Will a non-exempt employee still get a check if I don’t approve and submit their time reports on time?

Yes. Salaried non-exempt employees will continue to be paid on a salary basis. Moreover, we are required to pay the overtime if it has been worked. If a change is needed after the cutoff date, you will need to work directly with Payroll and additional information may be required. Therefore, it is very important for you to review the information to ensure that your employees are paid accurately.

How will vacation and sick leave accrue for employees who will be salaried nonexempt as of Dec. 1, 2016?

Vacation and sick leave accrual will remain the same at the standard rates based on unclassified, assignment length, and years of service accrual rates.

Does time spent answering emails or using a mobile phone for work outside of normal hours count towards overtime for non-exempt employees?

For salaried nonexempt employees who respond to emails or calls outside of normal work hours on a “regular” basis, that time is counted as work time for overtime purposes. (If a non-exempt employee responds to emails or calls briefly and “very occasionally,” then court cases have considered that to be “de-minimis” and therefore not counted for overtime purposes.) However, supervisors have discretion to establish overtime approval processes.

What happens if employees move from full-time to part-time? Can they remain exempt?
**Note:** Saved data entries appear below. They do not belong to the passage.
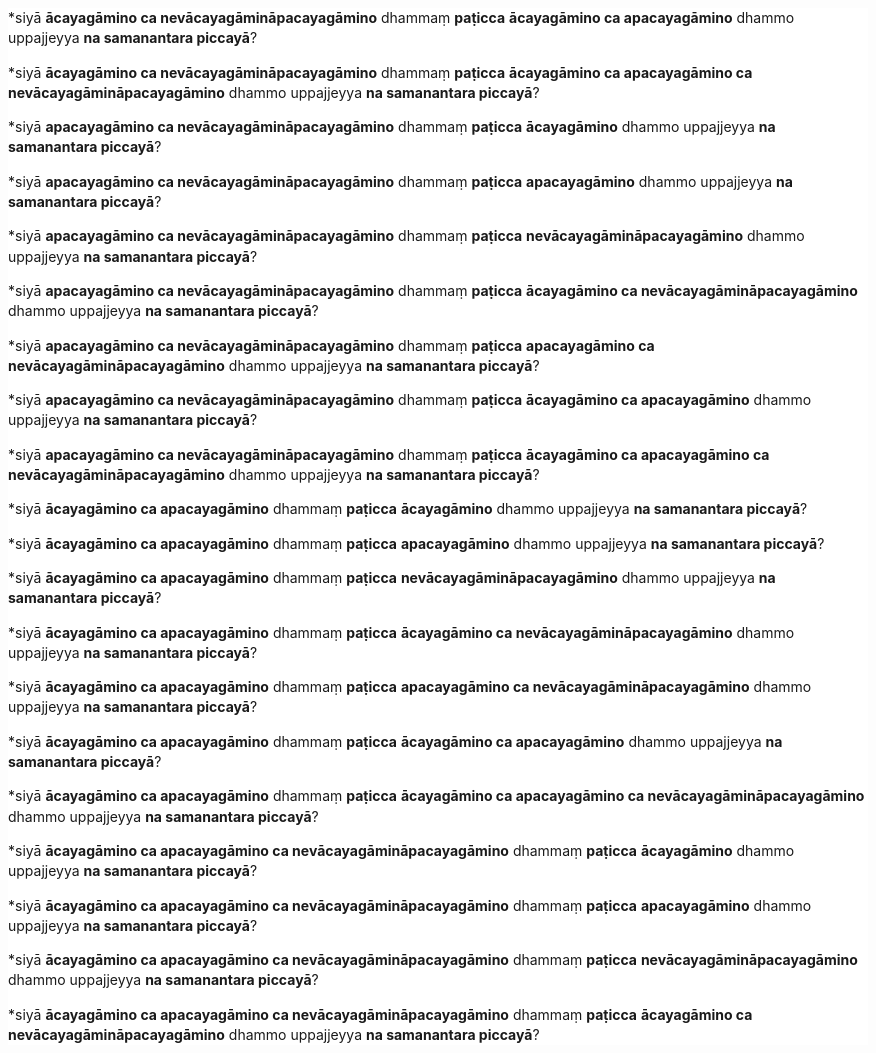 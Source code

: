    *siyā **ācayagāmino ca nevācayagāmināpacayagāmino** dhammaṃ **paṭicca** **ācayagāmino ca apacayagāmino** dhammo uppajjeyya **na samanantara piccayā**?

   *siyā **ācayagāmino ca nevācayagāmināpacayagāmino** dhammaṃ **paṭicca** **ācayagāmino ca apacayagāmino ca nevācayagāmināpacayagāmino** dhammo uppajjeyya **na samanantara piccayā**?

   *siyā **apacayagāmino ca nevācayagāmināpacayagāmino** dhammaṃ **paṭicca** **ācayagāmino** dhammo uppajjeyya **na samanantara piccayā**?

   *siyā **apacayagāmino ca nevācayagāmināpacayagāmino** dhammaṃ **paṭicca** **apacayagāmino** dhammo uppajjeyya **na samanantara piccayā**?

   *siyā **apacayagāmino ca nevācayagāmināpacayagāmino** dhammaṃ **paṭicca** **nevācayagāmināpacayagāmino** dhammo uppajjeyya **na samanantara piccayā**?

   *siyā **apacayagāmino ca nevācayagāmināpacayagāmino** dhammaṃ **paṭicca** **ācayagāmino ca nevācayagāmināpacayagāmino** dhammo uppajjeyya **na samanantara piccayā**?

   *siyā **apacayagāmino ca nevācayagāmināpacayagāmino** dhammaṃ **paṭicca** **apacayagāmino ca nevācayagāmināpacayagāmino** dhammo uppajjeyya **na samanantara piccayā**?

   *siyā **apacayagāmino ca nevācayagāmināpacayagāmino** dhammaṃ **paṭicca** **ācayagāmino ca apacayagāmino** dhammo uppajjeyya **na samanantara piccayā**?

   *siyā **apacayagāmino ca nevācayagāmināpacayagāmino** dhammaṃ **paṭicca** **ācayagāmino ca apacayagāmino ca nevācayagāmināpacayagāmino** dhammo uppajjeyya **na samanantara piccayā**?

   *siyā **ācayagāmino ca apacayagāmino** dhammaṃ **paṭicca** **ācayagāmino** dhammo uppajjeyya **na samanantara piccayā**?

   *siyā **ācayagāmino ca apacayagāmino** dhammaṃ **paṭicca** **apacayagāmino** dhammo uppajjeyya **na samanantara piccayā**?

   *siyā **ācayagāmino ca apacayagāmino** dhammaṃ **paṭicca** **nevācayagāmināpacayagāmino** dhammo uppajjeyya **na samanantara piccayā**?

   *siyā **ācayagāmino ca apacayagāmino** dhammaṃ **paṭicca** **ācayagāmino ca nevācayagāmināpacayagāmino** dhammo uppajjeyya **na samanantara piccayā**?

   *siyā **ācayagāmino ca apacayagāmino** dhammaṃ **paṭicca** **apacayagāmino ca nevācayagāmināpacayagāmino** dhammo uppajjeyya **na samanantara piccayā**?

   *siyā **ācayagāmino ca apacayagāmino** dhammaṃ **paṭicca** **ācayagāmino ca apacayagāmino** dhammo uppajjeyya **na samanantara piccayā**?

   *siyā **ācayagāmino ca apacayagāmino** dhammaṃ **paṭicca** **ācayagāmino ca apacayagāmino ca nevācayagāmināpacayagāmino** dhammo uppajjeyya **na samanantara piccayā**?

   *siyā **ācayagāmino ca apacayagāmino ca nevācayagāmināpacayagāmino** dhammaṃ **paṭicca** **ācayagāmino** dhammo uppajjeyya **na samanantara piccayā**?

   *siyā **ācayagāmino ca apacayagāmino ca nevācayagāmināpacayagāmino** dhammaṃ **paṭicca** **apacayagāmino** dhammo uppajjeyya **na samanantara piccayā**?

   *siyā **ācayagāmino ca apacayagāmino ca nevācayagāmināpacayagāmino** dhammaṃ **paṭicca** **nevācayagāmināpacayagāmino** dhammo uppajjeyya **na samanantara piccayā**?

   *siyā **ācayagāmino ca apacayagāmino ca nevācayagāmināpacayagāmino** dhammaṃ **paṭicca** **ācayagāmino ca nevācayagāmināpacayagāmino** dhammo uppajjeyya **na samanantara piccayā**?
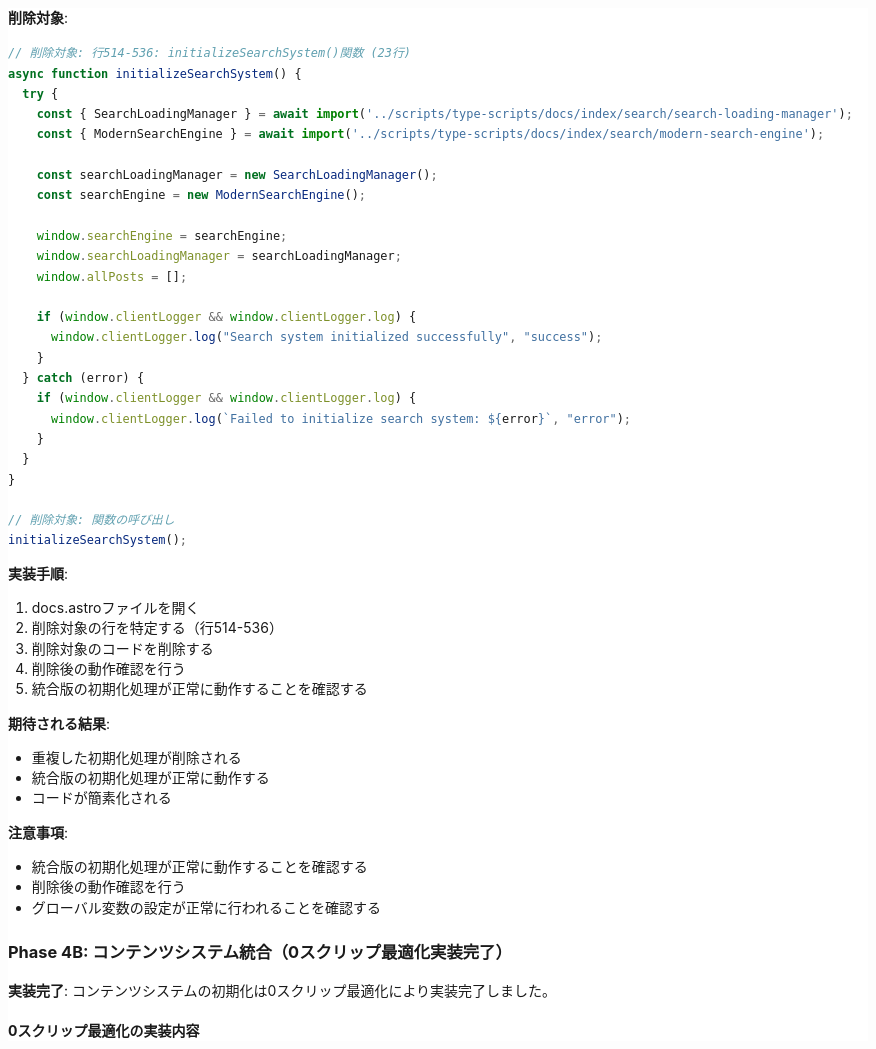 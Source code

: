 **削除対象**:
```typescript
// 削除対象: 行514-536: initializeSearchSystem()関数 (23行)
async function initializeSearchSystem() {
  try {
    const { SearchLoadingManager } = await import('../scripts/type-scripts/docs/index/search/search-loading-manager');
    const { ModernSearchEngine } = await import('../scripts/type-scripts/docs/index/search/modern-search-engine');
    
    const searchLoadingManager = new SearchLoadingManager();
    const searchEngine = new ModernSearchEngine();

    window.searchEngine = searchEngine;
    window.searchLoadingManager = searchLoadingManager;
    window.allPosts = [];
    
    if (window.clientLogger && window.clientLogger.log) {
      window.clientLogger.log("Search system initialized successfully", "success");
    }
  } catch (error) {
    if (window.clientLogger && window.clientLogger.log) {
      window.clientLogger.log(`Failed to initialize search system: ${error}`, "error");
    }
  }
}

// 削除対象: 関数の呼び出し
initializeSearchSystem();
```

**実装手順**:
1. docs.astroファイルを開く
2. 削除対象の行を特定する（行514-536）
3. 削除対象のコードを削除する
4. 削除後の動作確認を行う
5. 統合版の初期化処理が正常に動作することを確認する

**期待される結果**:
- 重複した初期化処理が削除される
- 統合版の初期化処理が正常に動作する
- コードが簡素化される

**注意事項**:
- 統合版の初期化処理が正常に動作することを確認する
- 削除後の動作確認を行う
- グローバル変数の設定が正常に行われることを確認する

### Phase 4B: コンテンツシステム統合（0スクリップ最適化実装完了）

**実装完了**: コンテンツシステムの初期化は0スクリップ最適化により実装完了しました。

#### 0スクリップ最適化の実装内容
After Dec. 1, 2016, if an exempt employee moves from full-time to part-time, he or she must be reclassified as hourly if the change causes the compensation rate to fall below $47,476. Managers should be sure to discuss this implication with any employee considering a reduced schedule. Prior to changing to an employee to part-time, there must be a conversation with Human Resources (i.e., Talent Acquisition and Compensation).

How are employees on a leave of absence or extended sick time impacted by the 2016 FLSA changes?

A staff member on a leave of absence, using extended sick time or on a work break during the implementation period may be identified for transition to salaried non-exempt status. This change will be effective when the employee returns to work.

Are nine- and 10-month assignment employees impacted by the 2016 FLSA changes?

The revised FLSA salary threshold is $47,476 annually or $913 per week. These employees may be considered exempt under the FLSA if they make at least $913 during the weeks that they are employed (and their duties meet the exemption test). It is critical that employees in this category perform no work outside of the nine- or 10-month period. 

If salaried non-exempt employees are “on-call” outside of work hours, is this paid overtime?

In general, simply being on call does not create an overtime situation. However, if the employee is required to remain at a particular place to wait to be contacted for possible work (i.e., the employee is “engaged to wait”), this will normally result in the time waiting being treated as overtime.